Gagal jadi PNS, Kini Tajir Berkat Jualan Tas via Online

Gagal jadi PNS, Kini Tajir Berkat Jualan Tas via Online
Harsono. Foto: ist

jpnn.com - KISAH yang dialami Harsono (35) ini menarik. Begitu mengantongi ijazah sarjana hukum dari Universitas Semarang, dia digadang-gadang oleh orangtuanya menjadi tentara, polisi, atau PNS.

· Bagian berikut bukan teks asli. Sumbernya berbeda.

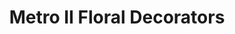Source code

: ---
title: "Metro II Floral Decorators"
url: /great-neck/metro-ii-floral-decorators/
shop: Blumen
---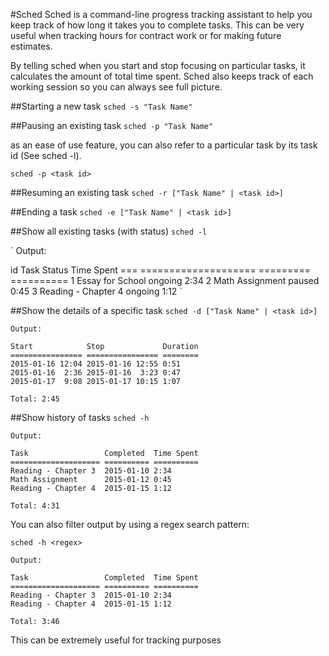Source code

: #Sched
Sched is a command-line progress tracking assistant to help you keep track of
how long it takes you to complete tasks. This can be very useful when tracking
hours for contract work or for making future estimates.

By telling sched when you start and stop focusing on particular tasks, it
calculates the amount of total time spent. Sched also keeps track of each
working session so you can always see full picture.

##Starting a new task
`sched -s "Task Name"`

##Pausing an existing task
`sched -p "Task Name"`

as an ease of use feature, you can also refer to a particular task by its
task id (See sched -l).

`sched -p <task id>`

##Resuming an existing task
`sched -r ["Task Name" | <task id>]`

##Ending a task
`sched -e ["Task Name" | <task id>]`

##Show all existing tasks (with status)
`sched -l`

`
Output:

id  Task                 Status    Time Spent
=== ==================== ========= ==========
1   Essay for School     ongoing   2:34
2   Math Assignment      paused    0:45
3   Reading - Chapter 4  ongoing   1:12
`

##Show the details of a specific task
`sched -d ["Task Name" | <task id>]`

    Output:

    Start            Stop             Duration
    ================ ================ ========
    2015-01-16 12:04 2015-01-16 12:55 0:51
    2015-01-16  2:36 2015-01-16  3:23 0:47
    2015-01-17  9:08 2015-01-17 10:15 1:07

    Total: 2:45

##Show history of tasks
`sched -h`

    Output:

    Task                 Completed  Time Spent
    ==================== ========== ==========
    Reading - Chapter 3  2015-01-10 2:34
    Math Assignment      2015-01-12 0:45
    Reading - Chapter 4  2015-01-15 1:12

    Total: 4:31

You can also filter output by using a regex search pattern:

`sched -h <regex>`

    Output:

    Task                 Completed  Time Spent
    ==================== ========== ==========
    Reading - Chapter 3  2015-01-10 2:34
    Reading - Chapter 4  2015-01-15 1:12

    Total: 3:46

This can be extremely useful for tracking purposes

Sebagai anak, dia mencoba menuruti kehendak ortunya.  Begitu lulus, Harsono menyebar surat amaran.  “Bermacam-macam tes saya ikuti, termasuk melamar menjadi hakim dan anggota Tentara Nasional Indonesia. Namun tak ada satu pun dari berbagai tes tersebut yang berhasil lolos dan bisa diterima mendapatkan pekerjaan,” kata Harsono.

Mulai putus asa, Harsono memutuskan banting haluan. Diamemilih untuk merintis usahanya sendiri daripada harus kerja ikut orang lain. Orang tuanya marah dan tidak merestui Harsono membuat usaha sendiri karena mereka masih berkeinginan anaknya bekerja sebagai PNS atau tentara. Namun Harsono tetap teguh pendirian memulai usahanya tersebut.

Berangkat dari nol, Harsono kemudian memproduksi berbagai macam tas, seperti tas kamera, tas ransel, back pack maupun tas carrier (tas gunung). "Ini semua berawal dari hobi saya naik gunung. Saya pun membuat bermacam-macam tas, termasuk tas gunung (carrier). Dengan modal awal Rp 400 ribu cukup untuk membuat 20 tas yang berhasil dijual dengan harga keseluruhan Rp 1,4 juta sehingga meraup keuntungan bersih sebesar Rp 1 juta,” ujar Harsono.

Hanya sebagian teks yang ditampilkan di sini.